Elle l’avait rencontré alors qu’elle était en danger. Cet homme l’avait aidé, avant de l’assommer. Elle ne sait pas comment il avait fait. Mais à son réveil, elle était accrochée, bâillonnée et entourée d’inconnus.

Malheureusement, elle n’a pas pu nous décrire son assaillant. Il avait des lunettes de soleil, un foulard et un bonnet, recouvrant entièrement son visage.

— Après, il ne faut pas qu’elle soit surprise…

Encore une fois, Vick sortit une de ces fameuses réflexions, tout en me faisant un clin d’œil. En réponse, je levai les yeux au ciel préférant l’ignorer.

Toutefois, il n’avait pas tort. Je sais que dans un monde apocalyptique, tout visage humain paraît rassurant. Mais elle aurait dû se méfier. Néanmoins, personne ne pouvait la blâmer, tout le monde aurait fait pareil.

Vu l’état actuel de la ville, il vaut mieux être plusieurs que seule. Moi-même j’aurais pu tomber dans un groupe de psychopathes. J’avais juste eu de la chance et encore, je ne connaissais rien des gens avec qui je marchais en ce moment.

— Je ne veux pas vous alarmer, mais, si vous voulez que je continue à carry le groupe, il va me falloir de nouvelles munitions, car je suis presque à sec.

Vick regarda son Altereur d’un air inquiet, tout en faisant glisser sur l’écran tactique son index de gauche à droite. À sa remarque, je regardai ma montre. J’avais de la chance que mes armes se rechargent seules, mais ce n’était pas le cas de tout le monde dans le groupe. Si nous n’avions plus de quoi nous défendre, nous ne ferions pas long feu.

— Carry ?

Alors que nous apercevions la banque au loin, Jim regarda Vick perplexe. Je souris, gênée.

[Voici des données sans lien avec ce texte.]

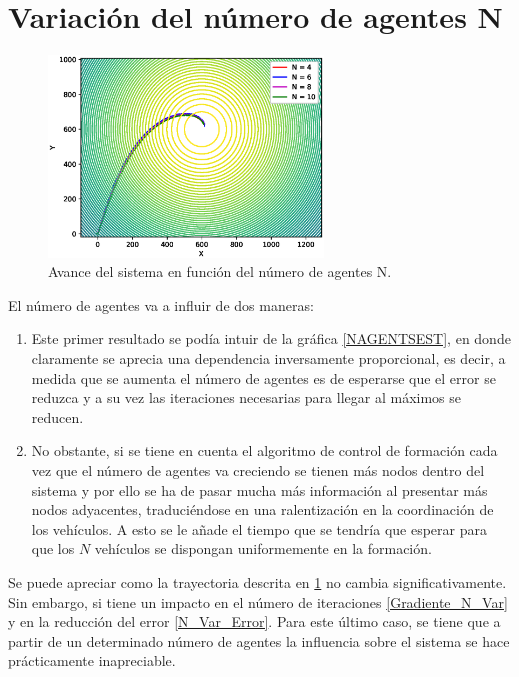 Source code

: \section{Variación del número de agentes N}

\begin{figure}[H]
\centering
\includegraphics[width=0.65\textwidth]{figures/N_Var_R_50/Figure_1.eps}
\caption{Avance del sistema en función del número de agentes N.} \label{N_Var}
\end{figure}

El número de agentes va a influir de dos maneras: 

\begin{enumerate}
	\item Este primer resultado se podía intuir de la gráfica \ref{NAGENTSEST}, en donde claramente se aprecia una dependencia inversamente proporcional, es decir, a medida que se aumenta el número de agentes es de esperarse que el error se reduzca y a su vez las iteraciones necesarias para llegar al máximos se reducen.
	\item No obstante, si se tiene en cuenta el algoritmo de control de formación  cada vez que el número de agentes va creciendo se tienen más nodos dentro del sistema y por ello se ha de pasar mucha más información al presentar más nodos adyacentes, traduciéndose en una ralentización en la coordinación de los vehículos. A esto se le añade el tiempo que se tendría que esperar para que los $N$ vehículos se dispongan uniformemente en la formación.
\end{enumerate}

Se puede apreciar como la trayectoria descrita en \ref{N_Var} no cambia significativamente. Sin embargo, si tiene un impacto en el número de iteraciones \ref{Gradiente_N_Var} y en la reducción del error \ref{N_Var_Error}. Para este último caso, se tiene que a partir de un determinado número de agentes la influencia sobre el sistema se hace prácticamente inapreciable.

— Ça veut dire, en gros, qu’il supporte à lui seul le groupe.

À ma réponse, Debora éclata de rire et frappa violemment le dos de Vick.

— C’est qu’il aime se vanter, le petit.

Vick prit son air satisfait et se mit en tête du groupe. En l’observant, je souris. Mais au fond de moi, je m’inquiétais. Il fallait absolument que nous réglions le problème des munitions, sans quoi ce serait la fin de notre histoire.